> [Task requirements]: What is printed must match, line for line, the records from their first line through the line containing "order of magnitude, for", with pictures left out.

Records drawn from a dataset
* * * *
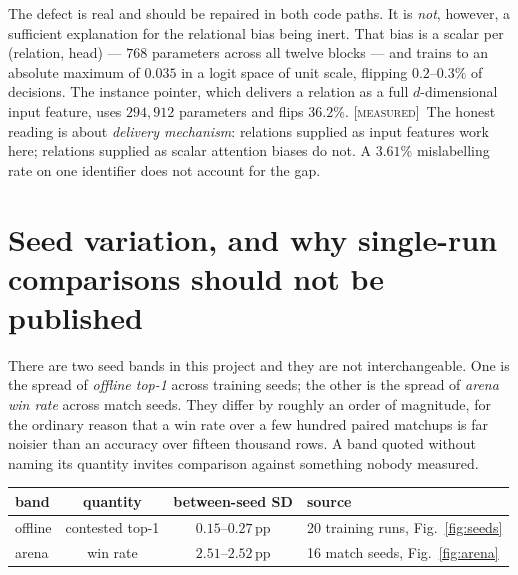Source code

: \documentclass[11pt,a4paper]{article}
\newcommand{\tagM}{\textcolor{cV2}{\textsc{[measured]}}}
\begin{document}
\noindent
The defect is real and should be repaired in both code paths. It is
\emph{not}, however, a sufficient explanation for the relational bias being
inert. That bias is a scalar per (relation, head) --- $768$ parameters across all
twelve blocks --- and trains to an absolute maximum of $0.035$ in a logit space
of unit scale, flipping $0.2$--$0.3\%$ of decisions. The instance pointer, which
delivers a relation as a full $d$-dimensional input feature, uses $294{,}912$
parameters and flips $36.2\%$. \tagM\ The honest reading is about
\emph{delivery mechanism}: relations supplied as input features work here;
relations supplied as scalar attention biases do not. A $3.61\%$ mislabelling
rate on one identifier does not account for the gap.

\section{Seed variation, and why single-run comparisons should not be published}
\label{sec:seeds}

There are two seed bands in this project and they are not interchangeable. One
is the spread of \emph{offline top-1} across training seeds; the other is the
spread of \emph{arena win rate} across match seeds. They differ by roughly an
order of magnitude, for the ordinary reason that a win rate over a few hundred
paired matchups is far noisier than an accuracy over fifteen thousand rows. A
band quoted without naming its quantity invites comparison against something
nobody measured.

\begin{center}
\begin{tabular}{lccl}
\toprule
band & quantity & between-seed SD & source \\
\midrule
offline & contested top-1 & $0.15$--$0.27$\,pp & 20 training runs, Fig.~\ref{fig:seeds} \\
arena   & win rate        & $2.51$--$2.52$\,pp & 16 match seeds, Fig.~\ref{fig:arena} \\
\bottomrule
\end{tabular}
\end{center}
\end{document}
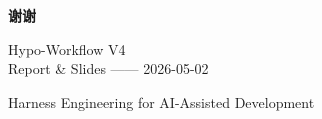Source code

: \documentclass[theme=workflow,aspectratio=169,fontset=tech]{Hypo-Slide}
\begin{document}
\begin{frame}[plain]
  \centering
  \vspace{2cm}
  {\Huge\bfseries\color{WorkflowBlue}谢谢}
  \vspace{1cm}

  {\large Hypo-Workflow V4\\[0.3cm]
  Report \& Slides —— 2026-05-02}

  \vspace{0.5cm}
  {\small\color{WorkflowMuted}Harness Engineering for AI-Assisted Development}
\end{frame}
\end{document}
* * * *
> [Exercise output]:
Source code

: \documentclass[11pt,a4paper]{article}
\newcommand{\tagM}{\textcolor{cV2}{\textsc{[measured]}}}
\begin{document}
\noindent
The defect is real and should be repaired in both code paths. It is
\emph{not}, however, a sufficient explanation for the relational bias being
inert. That bias is a scalar per (relation, head) --- $768$ parameters across all
twelve blocks --- and trains to an absolute maximum of $0.035$ in a logit space
of unit scale, flipping $0.2$--$0.3\%$ of decisions. The instance pointer, which
delivers a relation as a full $d$-dimensional input feature, uses $294{,}912$
parameters and flips $36.2\%$. \tagM\ The honest reading is about
\emph{delivery mechanism}: relations supplied as input features work here;
relations supplied as scalar attention biases do not. A $3.61\%$ mislabelling
rate on one identifier does not account for the gap.

\section{Seed variation, and why single-run comparisons should not be published}
\label{sec:seeds}

There are two seed bands in this project and they are not interchangeable. One
is the spread of \emph{offline top-1} across training seeds; the other is the
spread of \emph{arena win rate} across match seeds. They differ by roughly an
order of magnitude, for the ordinary reason that a win rate over a few hundred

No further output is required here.